While I don’t include Kim Stanley Robinson’s Mars Trilogy—which I finished last year—to occupy the same world as these other books (although in his other work he does address climate change), what he, as well as Doctorow and Butler, make clear is that political organizing and social change takes a lot of dedicated work by a lot of dedicated people over the course of decades. It’s playing the long game. It’s not something that can be done with hash tags, a once-a-year women’s march, or going to the ballot box. What’s needed is a systemic change, one that Doctorow and Butler point to; one in which capitalism as we know it has gone and replaced by a sharing economy and other models of escaping capitalist exploitation (Robinson gets to this as well); one in which we live more collectively; one in which the environment is protected; one in which LGBTQ people and other minorities have equal rights.

What do these structural changes regarding the economy, the environment, and living in harmony with our neighbors have in common? That in order to avoid these dystopian futures, we must reject capitalism and look for other modes of living, lest our planet become inhospitable for all but the most elite members of society. What is needed cannot be achieved by carbon taxes or raising the minimum wage (although those would be nice). The root of the problem—capitalism—is still there. And without yanking up that root we are likely to live in some version of the future that Atwood, Bagicalupi, Brown, Butler, and Doctorow suggest are coming.

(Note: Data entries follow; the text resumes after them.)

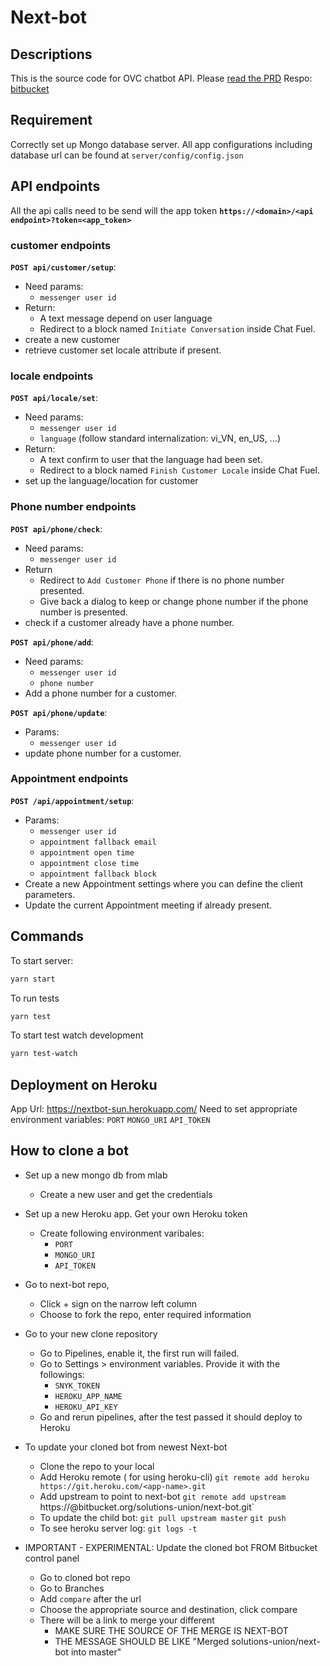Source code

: # Next-bot

## Descriptions

This is the source code for OVC chatbot API.
Please [read the PRD](http://bit.ly/2voU8bQ)
Respo: [bitbucket](https://bitbucket.org/solutions-union/next-bot)

## Requirement
Correctly set up Mongo database server.
All app configurations including database url can be found at `server/config/config.json`

## API endpoints

All the api calls need to be send will the app token
**`https://<domain>/<api endpoint>?token=<app_token>`**

### customer endpoints

**`POST api/customer/setup`**:

- Need params:
    - `messenger user id`
- Return:
    - A text message depend on user language
    - Redirect to a block named `Initiate Conversation` inside Chat Fuel.
- create a new customer
- retrieve customer set locale attribute if present.

### locale endpoints
**`POST api/locale/set`**:
- Need params:
    - `messenger user id`
    - `language` (follow standard internalization: vi_VN, en_US, ...)
- Return:
    - A text confirm to user that the language had been set.
    - Redirect to a block named `Finish Customer Locale` inside Chat Fuel.
- set up the language/location for customer

### Phone number endpoints
**`POST api/phone/check`**:
- Need params:
    - `messenger user id`
- Return
    - Redirect to `Add Customer Phone` if there is no phone number presented.
    - Give back a dialog to keep or change phone number if the phone number is presented.
- check if a customer already have a phone number.

**`POST api/phone/add`**:
- Need params:
    - `messenger user id`
    - `phone number`
- Add a phone number for a customer.

**`POST api/phone/update`**:
- Params:
    - `messenger user id`
- update phone number for a customer.

### Appointment endpoints
**`POST /api/appointment/setup`**:
- Params:
    - `messenger user id`
    - `appointment fallback email`
    - `appointment open time`
    - `appointment close time`
    - `appointment fallback block`
- Create a new Appointment settings where you can define the client parameters.
- Update the current Appointment meeting if already present.

## Commands
To start server:
```bash
yarn start
```

To run tests
```bash
yarn test
```

To start test watch development
```bash
yarn test-watch
```

## Deployment on Heroku
App Url: https://nextbot-sun.herokuapp.com/
Need to set appropriate environment variables:
`PORT`
`MONGO_URI`
`API_TOKEN`

## How to clone a bot
- Set up a new mongo db from mlab
    - Create a new user and get the credentials
- Set up a new Heroku app. Get your own Heroku token
    - Create following environment varibales:
        - `PORT`
        - `MONGO_URI`
        - `API_TOKEN`
- Go to next-bot repo,
    - Click + sign on the narrow left column
    - Choose to fork the repo, enter required information
- Go to your new clone repository
    - Go to Pipelines, enable it, the first run will failed.
    - Go to Settings > environment variables. Provide it with the followings:
        - `SNYK_TOKEN`
        - `HEROKU_APP_NAME`
        - `HEROKU_API_KEY`
    - Go and rerun pipelines, after the test passed it should deploy to Heroku

- To update your cloned bot from newest Next-bot
    - Clone the repo to your local
    - Add Heroku remote ( for using heroku-cli)
    `git remote add heroku https://git.heroku.com/<app-name>.git`
    - Add upstream to point to next-bot
    `git remote add upstream `https://<username>@bitbucket.org/solutions-union/next-bot.git`
    - To update the child bot:
    `git pull upstream master`
    `git push`
    - To see heroku server log:
    `git logs -t`

- IMPORTANT - EXPERIMENTAL: Update the cloned bot FROM Bitbucket control panel
    - Go to cloned bot repo
    - Go to Branches
    - Add `compare` after the url
    - Choose the appropriate source and destination, click compare
    - There will be a link to merge your different
        - MAKE SURE THE SOURCE OF THE MERGE IS NEXT-BOT
        - THE MESSAGE SHOULD BE LIKE "Merged solutions-union/next-bot into master"
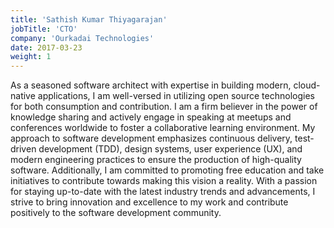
 ```yaml
---
title: 'Sathish Kumar Thiyagarajan'
jobTitle: 'CTO'
company: 'Ourkadai Technologies'
date: 2017-03-23
weight: 1
---
```


As a seasoned software architect with expertise in building modern, cloud-native applications, I am well-versed in utilizing open source technologies for both consumption and contribution. I am a firm believer in the power of knowledge sharing and actively engage in speaking at meetups and conferences worldwide to foster a collaborative learning environment. My approach to software development emphasizes continuous delivery, test-driven development (TDD), design systems, user experience (UX), and modern engineering practices to ensure the production of high-quality software. Additionally, I am committed to promoting free education and take initiatives to contribute towards making this vision a reality. With a passion for staying up-to-date with the latest industry trends and advancements, I strive to bring innovation and excellence to my work and contribute positively to the software development community.
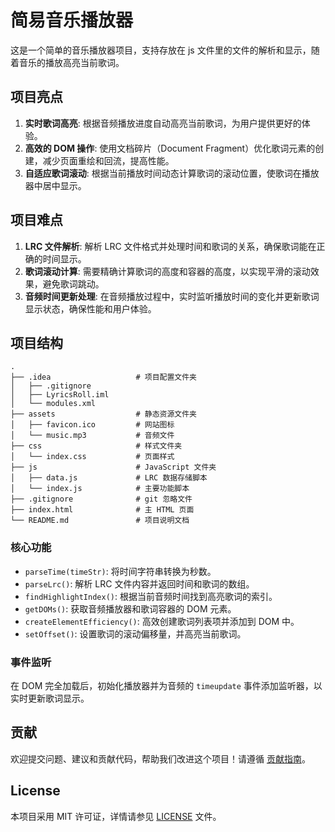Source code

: # 简易音乐播放器

这是一个简单的音乐播放器项目，支持存放在 js 文件里的文件的解析和显示，随着音乐的播放高亮当前歌词。

## 项目亮点

1. **实时歌词高亮**: 根据音频播放进度自动高亮当前歌词，为用户提供更好的体验。
2. **高效的 DOM 操作**: 使用文档碎片（Document Fragment）优化歌词元素的创建，减少页面重绘和回流，提高性能。
3. **自适应歌词滚动**: 根据当前播放时间动态计算歌词的滚动位置，使歌词在播放器中居中显示。

## 项目难点

1. **LRC 文件解析**: 解析 LRC 文件格式并处理时间和歌词的关系，确保歌词能在正确的时间显示。
2. **歌词滚动计算**: 需要精确计算歌词的高度和容器的高度，以实现平滑的滚动效果，避免歌词跳动。
3. **音频时间更新处理**: 在音频播放过程中，实时监听播放时间的变化并更新歌词显示状态，确保性能和用户体验。

## 项目结构

```plain text
.
├── .idea                   # 项目配置文件夹
│   ├── .gitignore
│   ├── LyricsRoll.iml
│   └── modules.xml
├── assets                  # 静态资源文件夹
│   ├── favicon.ico         # 网站图标
│   └── music.mp3           # 音频文件
├── css                     # 样式文件夹
│   └── index.css           # 页面样式
├── js                      # JavaScript 文件夹
│   ├── data.js             # LRC 数据存储脚本
│   └── index.js            # 主要功能脚本
├── .gitignore              # git 忽略文件
├── index.html              # 主 HTML 页面
└── README.md               # 项目说明文档
```

### 核心功能

-   `parseTime(timeStr)`: 将时间字符串转换为秒数。
-   `parseLrc()`: 解析 LRC 文件内容并返回时间和歌词的数组。
-   `findHighlightIndex()`: 根据当前音频时间找到高亮歌词的索引。
-   `getDOMs()`: 获取音频播放器和歌词容器的 DOM 元素。
-   `createElementEfficiency()`: 高效创建歌词列表项并添加到 DOM 中。
-   `setOffset()`: 设置歌词的滚动偏移量，并高亮当前歌词。

### 事件监听

在 DOM 完全加载后，初始化播放器并为音频的 `timeupdate` 事件添加监听器，以实时更新歌词显示。

## 贡献

欢迎提交问题、建议和贡献代码，帮助我们改进这个项目！请遵循 [贡献指南](CONTRIBUTING.md)。

## License

本项目采用 MIT 许可证，详情请参见 [LICENSE](LICENSE) 文件。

These books remind me of a quote from Ursula K. Le Guin, which I see popping up in more and more places, especially during the Trump era: “We live in capitalism. Its power seems inescapable. So did the divine right of kings. Any human power can be resisted and changed by human beings. Resistance and change often begin in art, and very often in our art, the art of words.”

These five books I’ve highlighted—along with dozens more I have yet to read—show us our future we are headed for. They offer a future where we can escape capitalism’s power and that doing so can start through books. And in so doing, these books implicitly argue for a Leftist, anti-capitalist revolution. We need to read these books, learn from them, and begin to act. Now.